Risikoanalyse kann als Ausgangspunkt für die Wesentlichkeitsanalyse dienen
Um ein Verständnis darüber zu entwickeln, welche Risiken für die Arbeitskräfte in der Wertschöpfungskette überhaupt bestehen, bietet sich eine diesbezügliche Risikoanalyse an. LkSG-pflichtige Unternehmen können insoweit auf den Prozessen und Ergebnissen der Risikoanalyse aufbauen, die sie gemäß §§ 5, 9 LkSG durchführen müssen. Allerdings ist zu berücksichtigen, dass der sachliche Anwendungsbereich des ESRS S2 darüber hinaus hinausgeht, insb. weil er die gesamte Wertschöpfungskette erfasst und Auswirkungen, Risiken und Chancen zu betrachten sind. Die Risikoanalyse ist daher für Zwecke der CSRD entsprechend auszuweiten. Zu beachten ist in diesem Zusammenhang auch, dass das Unternehmen ein Verständnis für das "Verfahren zur Erfüllung der Sorgfaltspflicht in Bezug auf Nachhaltigkeitsaspekte" i. S. v. ESRS 1.58ff. (Due Diligence) vermitteln muss (wobei die ESRS bzgl. des Ob und Wie der Due Diligence gerade keine Verhaltenspflichten begründen) und die wichtigsten Merkmale seines Risikomanagements und seines internen Kontrollsystems in Bezug auf das Verfahren der Nachhaltigkeitsberichterstattung anzugeben hat.

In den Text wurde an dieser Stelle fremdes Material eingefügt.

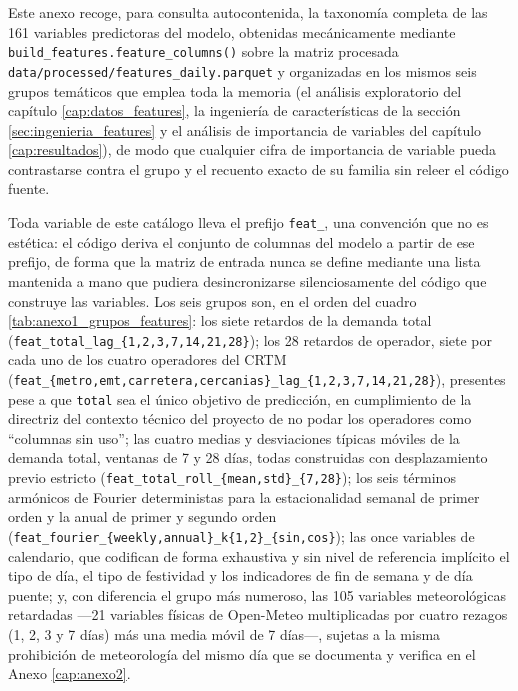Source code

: \begin{sloppypar}
Este anexo recoge, para consulta autocontenida, la taxonomía completa de las 161
variables predictoras del modelo, obtenidas mecánicamente mediante
\texttt{build\_features.feature\_columns()} sobre la matriz procesada
\texttt{data/\allowbreak{}processed/\allowbreak{}features\_daily.parquet} y organizadas en los mismos seis grupos
temáticos que emplea toda la memoria (el análisis exploratorio del capítulo
\ref{cap:datos_features}, la ingeniería de características de la sección
\ref{sec:ingenieria_features} y el análisis de importancia de variables del capítulo
\ref{cap:resultados}), de modo que cualquier cifra de importancia de variable pueda
contrastarse contra el grupo y el recuento exacto de su familia sin releer el código
fuente.

Toda variable de este catálogo lleva el prefijo \texttt{feat\_}, una convención que no es
estética: el código deriva el conjunto de columnas del modelo a partir de ese prefijo, de
forma que la matriz de entrada nunca se define mediante una lista mantenida a mano que
pudiera desincronizarse silenciosamente del código que construye las variables. Los seis
grupos son, en el orden del cuadro \ref{tab:anexo1_grupos_features}: los siete retardos de
la demanda total
(\texttt{feat\_total\_lag\_\{1,2,3,7,14,21,28\}}); los 28 retardos de operador, siete por
cada uno de los cuatro operadores del CRTM
(\texttt{feat\_\allowbreak{}\{metro,emt,carretera,cercanias\}\_\allowbreak{}lag\_\{1,2,3,7,14,21,28\}}), presentes pese a que
\texttt{total} sea el único objetivo de predicción, en cumplimiento de la directriz del
contexto técnico del proyecto de no podar los operadores como ``columnas sin uso''; las
cuatro medias y desviaciones típicas móviles de la demanda total, ventanas de 7 y 28 días,
todas construidas con desplazamiento previo estricto
(\texttt{feat\_total\_roll\_\{mean,std\}\_\{7,28\}}); los seis términos armónicos de
Fourier deterministas para la estacionalidad semanal de primer orden y la anual de
primer y segundo orden (\texttt{feat\_fourier\_\{weekly,annual\}\_k\{1,2\}\_\{sin,cos\}});
las once variables de calendario, que codifican de forma exhaustiva y sin nivel de
referencia implícito el tipo de día, el tipo de festividad y los indicadores de fin de
semana y de día puente; y, con diferencia el grupo más numeroso, las 105 variables
meteorológicas retardadas —21 variables físicas de Open-Meteo multiplicadas por cuatro
rezagos (1, 2, 3 y 7 días) más una media móvil de 7 días—, sujetas a la misma
prohibición de meteorología del mismo día que se documenta y verifica en el Anexo
\ref{cap:anexo2}.


\end{sloppypar}

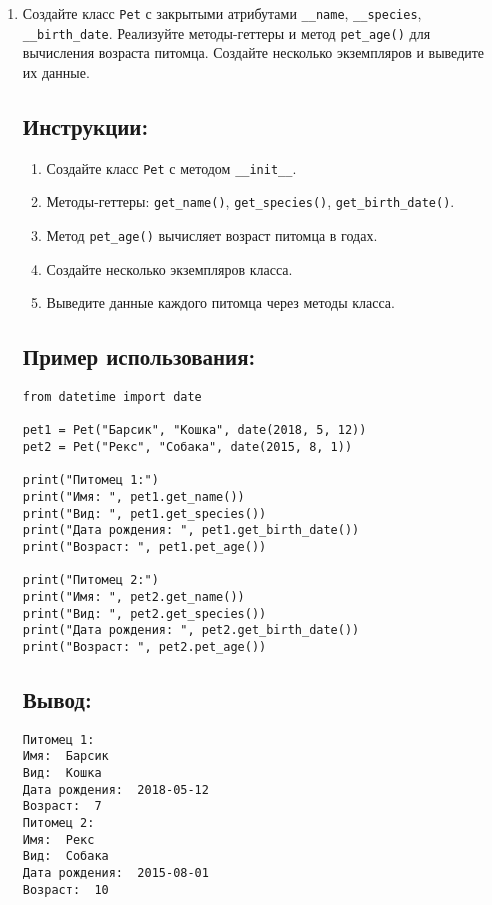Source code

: \begin{enumerate}
\item
Создайте класс \texttt{Pet} с закрытыми атрибутами \texttt{\_\_name}, \texttt{\_\_species}, \texttt{\_\_birth\_date}. Реализуйте методы-геттеры и метод \texttt{pet\_age()} для вычисления возраста питомца. Создайте несколько экземпляров и выведите их данные.

\subsection*{Инструкции:}
\begin{enumerate}
    \item Создайте класс \texttt{Pet} с методом \texttt{\_\_init\_\_}.
    \item Методы-геттеры: \texttt{get\_name()}, \texttt{get\_species()}, \texttt{get\_birth\_date()}.
    \item Метод \texttt{pet\_age()} вычисляет возраст питомца в годах.
    \item Создайте несколько экземпляров класса.
    \item Выведите данные каждого питомца через методы класса.
\end{enumerate}

\subsection*{Пример использования:}
\begin{lstlisting}[caption=Пример кода]
from datetime import date

pet1 = Pet("Барсик", "Кошка", date(2018, 5, 12))
pet2 = Pet("Рекс", "Собака", date(2015, 8, 1))

print("Питомец 1:")
print("Имя: ", pet1.get_name())
print("Вид: ", pet1.get_species())
print("Дата рождения: ", pet1.get_birth_date())
print("Возраст: ", pet1.pet_age())

print("Питомец 2:")
print("Имя: ", pet2.get_name())
print("Вид: ", pet2.get_species())
print("Дата рождения: ", pet2.get_birth_date())
print("Возраст: ", pet2.pet_age())
\end{lstlisting}

\subsection*{Вывод:}
\begin{lstlisting}[caption=Ожидаемый вывод]
Питомец 1:
Имя:  Барсик
Вид:  Кошка
Дата рождения:  2018-05-12
Возраст:  7
Питомец 2:
Имя:  Рекс
Вид:  Собака
Дата рождения:  2015-08-01
Возраст:  10
\end{lstlisting}


\end{enumerate}
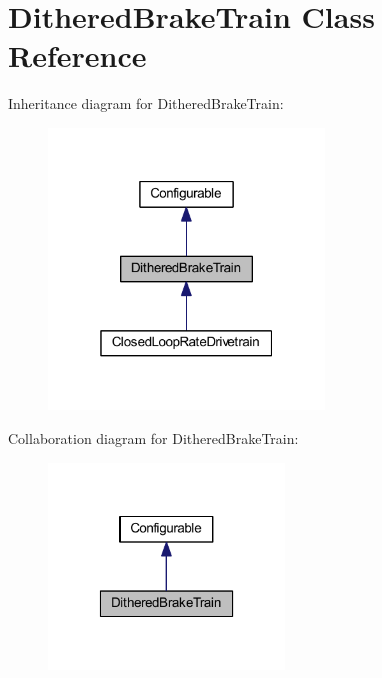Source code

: \hypertarget{class_dithered_brake_train}{
\section{\-Dithered\-Brake\-Train \-Class \-Reference}
\label{class_dithered_brake_train}
}


\-Inheritance diagram for \-Dithered\-Brake\-Train\-:\nopagebreak
\begin{figure}[H]
\begin{center}
\leavevmode
\includegraphics[width=208pt]{class_dithered_brake_train__inherit__graph}
\end{center}
\end{figure}


\-Collaboration diagram for \-Dithered\-Brake\-Train\-:\nopagebreak
\begin{figure}[H]
\begin{center}
\leavevmode
\includegraphics[width=178pt]{class_dithered_brake_train__coll__graph}
\end{center}
\end{figure}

Nur soweit ein bestimmter Nachhaltigkeitsaspekt im Zuge der Wesentlichkeitsanalyse als wesentlich bewertet wird, erstattet das Unternehmen hierüber gemäß den entsprechenden ESRS – hier also dem ESRS S2 – Bericht. Über nicht wesentliche Nachhaltigkeitsaspekte muss das Unternehmen dementsprechend nicht berichten (vgl. auch ESRS 1 Anlage E). Auch der ESRS S2 ist daher nur anzuwenden, wenn im Rahmen der Wesentlichkeitsanalyse festgestellt wurde, dass die Arbeitskräfte in der Wertschöpfungskette von wesentlichen Auswirkungen betroffen sind und/oder dass wesentliche Risiken und Chancen im Zusammenhang mit ihnen bestehen. Auch insoweit bleibt der Nachhaltigkeitsbericht hinter dem LkSG-Bericht ggf. zurück.